On 10/01/2015 08:18 PM, cortana5@gmail.com wrote:
Excuse my probable ignorance of such matters, but would it not then be preferred to create a whitelist of proven Email servers/ip's , and just drop the rest? Granted, one would have to create a process to vet anyone creating a new email server, but would that not be easier then trying to create and maintain new blacklists?

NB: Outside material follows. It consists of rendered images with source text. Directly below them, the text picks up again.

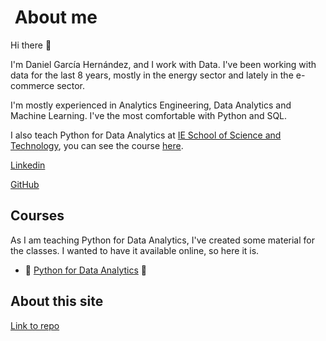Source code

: #  About me

Hi there :wave:

I'm Daniel García Hernández, and I work with Data. I've been working with data for the last 8 years, mostly in the energy sector and lately in the e-commerce sector.

I'm mostly experienced in Analytics Engineering, Data Analytics and Machine Learning. I've the most comfortable with Python and SQL.

I also teach Python for Data Analytics at [IE School of Science and Technology](https://www.ie.edu/school-science-technology/faculty/daniel-garcia-hernandez/), you can see the course [here](/pda/pda_index.md).

[Linkedin](https://www.linkedin.com/in/dgarhdez/)

[GitHub](https://github.com/dgarhdez)

## Courses

As I am teaching Python for Data Analytics, I've created some material for the classes. I wanted to have it available online, so here it is.

* :snake: [Python for Data Analytics](/pda/pda_index.md) :snake:

## About this site

[Link to repo](https://github.com/dgarhdez/dgarhdez.github.io)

Define "proven e-mail servers and IPs." Just because someone raises their hand and says "I run a mail server" doesn't mean that the hand-raiser doesn't have a ton of people behind him/her who spew spam at a frightening rate. Even when the hand-raiser represents a large company, that's no guarantee of a mail admin with clue or care. I got started in the personal mail-server game when Pacific Telesys lost control of its mail servers, and ended up with the IPv4 addresses blacklisted to hell. In order to be able to contribute to the Linux Kernal mailing list, I ended up setting up my own Postfix box, and doing everything necessary to be identified as following Best Practices regarding mail. Good training for later, it turns out. When I became the mail admin for a Web hosting company, I had to work like hell to (1) clean up the mail, and (2) convincing all the blacklists that I had successfully terminated the spammers. SPEWS, even. A dedicated-server customer was providing DNS service to spammers, which resulted in my company's entire /21 being blacklisted. I went through a private hell re-jiggering the web host mail system (Plesk, CPanel, among other web hosting products) to be able to control both inbound and outbound spam. But I did it. ALso, satisfied AOL, Yahoo, and other mailhost companies to accept my mail. Not to mention providing custom levels of spam control for my customers -- some wanted no spam blocks, others wanted no spam. No middle ground.